### Your task
Write out, word for word, only the data from its first line to the line containing "Java 版的 Minecraft 服务器依赖于".

### Data listing
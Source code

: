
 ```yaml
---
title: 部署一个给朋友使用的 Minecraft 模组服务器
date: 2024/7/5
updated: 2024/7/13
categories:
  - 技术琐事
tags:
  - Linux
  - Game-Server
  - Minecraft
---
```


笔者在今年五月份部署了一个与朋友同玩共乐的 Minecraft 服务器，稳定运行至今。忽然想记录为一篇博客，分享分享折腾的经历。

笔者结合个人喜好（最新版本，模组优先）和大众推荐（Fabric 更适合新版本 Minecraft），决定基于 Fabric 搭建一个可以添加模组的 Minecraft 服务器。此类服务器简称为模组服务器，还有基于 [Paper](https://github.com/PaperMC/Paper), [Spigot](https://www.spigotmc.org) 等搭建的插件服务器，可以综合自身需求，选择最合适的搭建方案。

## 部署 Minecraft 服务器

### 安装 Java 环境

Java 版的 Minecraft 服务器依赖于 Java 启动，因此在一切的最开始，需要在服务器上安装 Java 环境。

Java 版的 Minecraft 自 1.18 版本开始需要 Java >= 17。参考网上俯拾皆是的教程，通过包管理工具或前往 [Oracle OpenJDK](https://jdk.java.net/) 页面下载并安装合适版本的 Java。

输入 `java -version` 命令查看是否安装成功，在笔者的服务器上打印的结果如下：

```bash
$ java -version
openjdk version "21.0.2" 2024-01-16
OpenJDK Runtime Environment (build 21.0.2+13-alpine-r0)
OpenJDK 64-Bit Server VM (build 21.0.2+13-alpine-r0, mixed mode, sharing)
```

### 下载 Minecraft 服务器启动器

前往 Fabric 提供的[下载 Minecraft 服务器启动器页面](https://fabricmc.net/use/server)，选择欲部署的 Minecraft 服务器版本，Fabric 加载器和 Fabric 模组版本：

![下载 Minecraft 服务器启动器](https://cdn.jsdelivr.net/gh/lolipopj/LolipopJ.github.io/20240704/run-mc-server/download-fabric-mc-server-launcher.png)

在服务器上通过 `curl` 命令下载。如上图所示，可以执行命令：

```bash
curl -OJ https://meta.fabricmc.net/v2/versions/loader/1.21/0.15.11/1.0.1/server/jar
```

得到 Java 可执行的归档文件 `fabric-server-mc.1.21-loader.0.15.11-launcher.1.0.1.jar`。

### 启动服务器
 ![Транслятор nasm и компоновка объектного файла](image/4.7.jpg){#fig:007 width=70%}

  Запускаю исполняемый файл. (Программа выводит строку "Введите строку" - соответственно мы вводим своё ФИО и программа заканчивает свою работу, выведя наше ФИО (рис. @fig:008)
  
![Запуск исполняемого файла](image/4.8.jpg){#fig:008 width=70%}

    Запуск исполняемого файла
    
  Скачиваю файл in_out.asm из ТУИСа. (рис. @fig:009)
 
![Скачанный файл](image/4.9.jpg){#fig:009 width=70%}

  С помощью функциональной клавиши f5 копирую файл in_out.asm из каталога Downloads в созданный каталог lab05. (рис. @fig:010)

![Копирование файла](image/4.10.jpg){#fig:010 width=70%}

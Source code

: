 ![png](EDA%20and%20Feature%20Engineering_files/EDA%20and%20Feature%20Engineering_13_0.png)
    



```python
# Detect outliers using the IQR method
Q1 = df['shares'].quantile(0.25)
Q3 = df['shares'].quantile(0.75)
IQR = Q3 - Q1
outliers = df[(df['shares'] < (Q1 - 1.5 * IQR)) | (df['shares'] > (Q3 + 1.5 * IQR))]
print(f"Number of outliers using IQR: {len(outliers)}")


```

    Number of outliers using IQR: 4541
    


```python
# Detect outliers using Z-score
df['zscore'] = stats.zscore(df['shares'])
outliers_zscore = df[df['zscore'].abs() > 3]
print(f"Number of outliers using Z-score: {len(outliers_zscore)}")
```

### Worked solution
Source code

:
 ```yaml
---
title: 部署一个给朋友使用的 Minecraft 模组服务器
date: 2024/7/5
updated: 2024/7/13
categories:
  - 技术琐事
tags:
  - Linux
  - Game-Server
  - Minecraft
---
```


笔者在今年五月份部署了一个与朋友同玩共乐的 Minecraft 服务器，稳定运行至今。忽然想记录为一篇博客，分享分享折腾的经历。

笔者结合个人喜好（最新版本，模组优先）和大众推荐（Fabric 更适合新版本 Minecraft），决定基于 Fabric 搭建一个可以添加模组的 Minecraft 服务器。此类服务器简称为模组服务器，还有基于 [Paper](https://github.com/PaperMC/Paper), [Spigot](https://www.spigotmc.org) 等搭建的插件服务器，可以综合自身需求，选择最合适的搭建方案。

## 部署 Minecraft 服务器

### 安装 Java 环境

Java 版的 Minecraft 服务器依赖于 Java 启动，因此在一切的最开始，需要在服务器上安装 Java 环境。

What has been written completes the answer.